Ottoman unit of mass

The oka, okka, or oke (اوقه) was an Ottoman measure of mass, equal to 400 dirhems (Ottoman drams). Its value varied, but it was standardized in the late empire as 1.2829 kilograms. 'Oka' is the most usual spelling today; 'oke' was the usual contemporary English spelling; 'okka' is the modern Turkish spelling, and is usually used in academic work about the Ottoman Empire.

In Albania, oka varied in weight between 1.25 kg (small oka) and 1.408 kg (large oka) depending on the region. It was formally replaced by the metric system in 1922 but continued to be used until a comprehensive implementation of the metric system in 1946.

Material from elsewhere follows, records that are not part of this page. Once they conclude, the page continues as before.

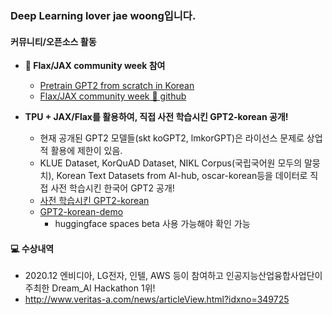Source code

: ### Deep Learning lover jae woong입니다.

#### 커뮤니티/오픈소스 활동

- **🤗 Flax/JAX community week 참여**
  - [Pretrain GPT2 from scratch in Korean](https://discuss.huggingface.co/t/pretrain-gpt2-from-scratch-in-korean/7832)
  - [Flax/JAX community week 🤗 github](https://github.com/huggingface/transformers/tree/master/examples/research_projects/jax-projects#how-to-build-a-demo)

- **TPU + JAX/Flax를 활용하여, 직접 사전 학습시킨 GPT2-korean 공개!**
  - 현재 공개된 GPT2 모델들(skt koGPT2, lmkorGPT)은 라이선스 문제로 상업적 활용에 제한이 있음.
  - KLUE Dataset, KorQuAD Dataset, NIKL Corpus(국립국어원 모두의 말뭉치), Korean Text Datasets from AI-hub, oscar-korean등을 데이터로 직접 사전 학습시킨 한국어 GPT2 공개!
  - [사전 학습시킨 GPT2-korean](https://huggingface.co/flax-community/GPT2-korean)
  - [GPT2-korean-demo](https://huggingface.co/spaces/flax-community/GPT2-korean-demo)
    - huggingface spaces beta 사용 가능해야 확인 가능

#### 💻 수상내역

- 2020.12 엔비디아, LG전자, 인텔, AWS 등이 참여하고 인공지능산업융합사업단이 주최한 Dream_AI Hackathon 1위!
- http://www.veritas-a.com/news/articleView.html?idxno=349725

In Turkey, the traditional unit is now called the eski okka 'old oka' or kara okka 'black okka'; the yeni okka 'new okka' is the kilogram.

In Greece, the oka (οκά, plural οκάδες) was standardized at 1.282 kg and remained in use until traditional units were abolished on March 31, 1953—the metric system had been adopted in 1876, but the older units remained in use.

In Cyprus, the oka was equal to 1.270058636 kg or 4 onjas, each weighing 100 drams, and it remained in use until 1986, when Cyprus adopted the metric system.

In Egypt, the monetary oka weighed 1.23536 kg. In Tripolitania, it weighed 1.2208 kg, equal to 2½ artals.

The oka was also used as a unit of volume. In Wallachia, it was 1.283 liters of liquid and 1.537 L of grain (dry measure). In Greece, an oka of oil was 1.280 kg, which would have translated to about 1.340 litres (at 0.916 kg/l).